## Assignment
The records below are to be duplicated exactly as they appear.

[[ The data open ]]

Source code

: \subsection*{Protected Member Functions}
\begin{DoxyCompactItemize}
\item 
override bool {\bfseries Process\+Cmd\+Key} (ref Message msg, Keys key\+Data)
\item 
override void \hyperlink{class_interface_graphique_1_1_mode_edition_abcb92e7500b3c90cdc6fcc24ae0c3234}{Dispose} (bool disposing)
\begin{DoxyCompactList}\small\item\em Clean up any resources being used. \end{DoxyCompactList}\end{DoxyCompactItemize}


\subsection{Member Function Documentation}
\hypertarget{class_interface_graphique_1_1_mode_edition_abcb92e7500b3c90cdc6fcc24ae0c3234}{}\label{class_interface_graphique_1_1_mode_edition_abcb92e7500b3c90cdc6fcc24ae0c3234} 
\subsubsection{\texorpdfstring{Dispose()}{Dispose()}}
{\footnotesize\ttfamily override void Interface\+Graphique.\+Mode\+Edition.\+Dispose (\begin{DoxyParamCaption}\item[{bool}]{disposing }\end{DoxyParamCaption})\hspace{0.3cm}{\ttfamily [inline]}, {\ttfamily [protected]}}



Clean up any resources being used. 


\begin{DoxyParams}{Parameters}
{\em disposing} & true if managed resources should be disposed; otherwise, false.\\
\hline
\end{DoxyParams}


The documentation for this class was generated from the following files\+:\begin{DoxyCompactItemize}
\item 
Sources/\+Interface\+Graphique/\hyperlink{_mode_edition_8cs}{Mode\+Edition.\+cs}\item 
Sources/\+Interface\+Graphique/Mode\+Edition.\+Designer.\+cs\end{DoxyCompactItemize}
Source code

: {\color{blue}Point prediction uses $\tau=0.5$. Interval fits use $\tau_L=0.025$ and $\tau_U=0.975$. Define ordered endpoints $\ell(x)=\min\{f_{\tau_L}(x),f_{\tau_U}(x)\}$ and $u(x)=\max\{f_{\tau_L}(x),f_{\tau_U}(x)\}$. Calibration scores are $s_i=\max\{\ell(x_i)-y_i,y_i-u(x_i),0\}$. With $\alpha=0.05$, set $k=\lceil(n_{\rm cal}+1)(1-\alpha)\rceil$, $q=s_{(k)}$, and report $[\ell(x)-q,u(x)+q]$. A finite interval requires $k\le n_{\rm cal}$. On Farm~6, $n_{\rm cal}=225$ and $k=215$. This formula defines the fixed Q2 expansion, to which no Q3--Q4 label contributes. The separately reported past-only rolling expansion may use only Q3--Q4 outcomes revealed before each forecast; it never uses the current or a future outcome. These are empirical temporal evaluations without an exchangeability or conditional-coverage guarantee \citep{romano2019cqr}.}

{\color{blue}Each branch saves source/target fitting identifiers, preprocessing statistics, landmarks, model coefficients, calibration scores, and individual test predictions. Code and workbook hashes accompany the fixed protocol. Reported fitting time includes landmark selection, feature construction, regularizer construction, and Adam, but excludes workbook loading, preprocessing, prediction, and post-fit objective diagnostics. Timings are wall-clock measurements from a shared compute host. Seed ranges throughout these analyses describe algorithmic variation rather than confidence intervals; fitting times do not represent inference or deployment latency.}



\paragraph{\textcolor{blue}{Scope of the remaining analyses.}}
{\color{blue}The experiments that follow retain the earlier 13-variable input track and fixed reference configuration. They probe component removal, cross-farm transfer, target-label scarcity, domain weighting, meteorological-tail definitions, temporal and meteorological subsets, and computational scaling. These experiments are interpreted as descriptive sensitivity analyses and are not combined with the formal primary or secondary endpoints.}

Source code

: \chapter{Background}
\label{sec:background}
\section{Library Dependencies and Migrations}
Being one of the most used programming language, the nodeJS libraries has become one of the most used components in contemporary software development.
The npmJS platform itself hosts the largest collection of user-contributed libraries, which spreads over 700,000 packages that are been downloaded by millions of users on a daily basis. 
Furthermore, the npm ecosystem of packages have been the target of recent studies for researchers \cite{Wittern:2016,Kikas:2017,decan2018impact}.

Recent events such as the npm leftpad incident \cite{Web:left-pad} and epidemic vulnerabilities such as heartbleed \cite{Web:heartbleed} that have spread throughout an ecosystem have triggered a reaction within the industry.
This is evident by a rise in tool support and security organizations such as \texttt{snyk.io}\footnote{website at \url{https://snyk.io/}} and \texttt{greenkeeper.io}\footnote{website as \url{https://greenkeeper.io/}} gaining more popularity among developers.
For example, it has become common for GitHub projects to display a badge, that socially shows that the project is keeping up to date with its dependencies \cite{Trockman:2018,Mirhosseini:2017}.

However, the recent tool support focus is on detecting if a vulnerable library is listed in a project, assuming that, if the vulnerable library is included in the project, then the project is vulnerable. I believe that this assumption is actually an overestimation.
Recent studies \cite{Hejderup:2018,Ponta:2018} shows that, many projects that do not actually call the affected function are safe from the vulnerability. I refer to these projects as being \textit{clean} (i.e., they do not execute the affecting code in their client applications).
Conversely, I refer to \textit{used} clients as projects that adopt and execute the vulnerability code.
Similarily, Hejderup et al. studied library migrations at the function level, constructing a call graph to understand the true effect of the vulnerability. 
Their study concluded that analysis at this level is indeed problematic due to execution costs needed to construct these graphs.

[[ The data closed ]]

## Result of this task
Source code

: \subsection*{Protected Member Functions}
\begin{DoxyCompactItemize}
\item 
override bool {\bfseries Process\+Cmd\+Key} (ref Message msg, Keys key\+Data)
\item 
override void \hyperlink{class_interface_graphique_1_1_mode_edition_abcb92e7500b3c90cdc6fcc24ae0c3234}{Dispose} (bool disposing)
\begin{DoxyCompactList}\small\item\em Clean up any resources being used. \end{DoxyCompactList}\end{DoxyCompactItemize}


\subsection{Member Function Documentation}
\hypertarget{class_interface_graphique_1_1_mode_edition_abcb92e7500b3c90cdc6fcc24ae0c3234}{}\label{class_interface_graphique_1_1_mode_edition_abcb92e7500b3c90cdc6fcc24ae0c3234} 
\subsubsection{\texorpdfstring{Dispose()}{Dispose()}}
{\footnotesize\ttfamily override void Interface\+Graphique.\+Mode\+Edition.\+Dispose (\begin{DoxyParamCaption}\item[{bool}]{disposing }\end{DoxyParamCaption})\hspace{0.3cm}{\ttfamily [inline]}, {\ttfamily [protected]}}



Clean up any resources being used. 


\begin{DoxyParams}{Parameters}
{\em disposing} & true if managed resources should be disposed; otherwise, false.\\
\hline
\end{DoxyParams}


The documentation for this class was generated from the following files\+:\begin{DoxyCompactItemize}
\item 
Sources/\+Interface\+Graphique/\hyperlink{_mode_edition_8cs}{Mode\+Edition.\+cs}\item 
Sources/\+Interface\+Graphique/Mode\+Edition.\+Designer.\+cs\end{DoxyCompactItemize}
Source code

: {\color{blue}Point prediction uses $\tau=0.5$. Interval fits use $\tau_L=0.025$ and $\tau_U=0.975$. Define ordered endpoints $\ell(x)=\min\{f_{\tau_L}(x),f_{\tau_U}(x)\}$ and $u(x)=\max\{f_{\tau_L}(x),f_{\tau_U}(x)\}$. Calibration scores are $s_i=\max\{\ell(x_i)-y_i,y_i-u(x_i),0\}$. With $\alpha=0.05$, set $k=\lceil(n_{\rm cal}+1)(1-\alpha)\rceil$, $q=s_{(k)}$, and report $[\ell(x)-q,u(x)+q]$. A finite interval requires $k\le n_{\rm cal}$. On Farm~6, $n_{\rm cal}=225$ and $k=215$. This formula defines the fixed Q2 expansion, to which no Q3--Q4 label contributes. The separately reported past-only rolling expansion may use only Q3--Q4 outcomes revealed before each forecast; it never uses the current or a future outcome. These are empirical temporal evaluations without an exchangeability or conditional-coverage guarantee \citep{romano2019cqr}.}

{\color{blue}Each branch saves source/target fitting identifiers, preprocessing statistics, landmarks, model coefficients, calibration scores, and individual test predictions. Code and workbook hashes accompany the fixed protocol. Reported fitting time includes landmark selection, feature construction, regularizer construction, and Adam, but excludes workbook loading, preprocessing, prediction, and post-fit objective diagnostics. Timings are wall-clock measurements from a shared compute host. Seed ranges throughout these analyses describe algorithmic variation rather than confidence intervals; fitting times do not represent inference or deployment latency.}



\paragraph{\textcolor{blue}{Scope of the remaining analyses.}}
{\color{blue}The experiments that follow retain the earlier 13-variable input track and fixed reference configuration. They probe component removal, cross-farm transfer, target-label scarcity, domain weighting, meteorological-tail definitions, temporal and meteorological subsets, and computational scaling. These experiments are interpreted as descriptive sensitivity analyses and are not combined with the formal primary or secondary endpoints.}

Source code

: \chapter{Background}
\label{sec:background}
\section{Library Dependencies and Migrations}
Being one of the most used programming language, the nodeJS libraries has become one of the most used components in contemporary software development.
The npmJS platform itself hosts the largest collection of user-contributed libraries, which spreads over 700,000 packages that are been downloaded by millions of users on a daily basis. 
Furthermore, the npm ecosystem of packages have been the target of recent studies for researchers \cite{Wittern:2016,Kikas:2017,decan2018impact}.

Recent events such as the npm leftpad incident \cite{Web:left-pad} and epidemic vulnerabilities such as heartbleed \cite{Web:heartbleed} that have spread throughout an ecosystem have triggered a reaction within the industry.
This is evident by a rise in tool support and security organizations such as \texttt{snyk.io}\footnote{website at \url{https://snyk.io/}} and \texttt{greenkeeper.io}\footnote{website as \url{https://greenkeeper.io/}} gaining more popularity among developers.
For example, it has become common for GitHub projects to display a badge, that socially shows that the project is keeping up to date with its dependencies \cite{Trockman:2018,Mirhosseini:2017}.

However, the recent tool support focus is on detecting if a vulnerable library is listed in a project, assuming that, if the vulnerable library is included in the project, then the project is vulnerable. I believe that this assumption is actually an overestimation.
Recent studies \cite{Hejderup:2018,Ponta:2018} shows that, many projects that do not actually call the affected function are safe from the vulnerability. I refer to these projects as being \textit{clean} (i.e., they do not execute the affecting code in their client applications).
Conversely, I refer to \textit{used} clients as projects that adopt and execute the vulnerability code.
Similarily, Hejderup et al. studied library migrations at the function level, constructing a call graph to understand the true effect of the vulnerability. 
Their study concluded that analysis at this level is indeed problematic due to execution costs needed to construct these graphs.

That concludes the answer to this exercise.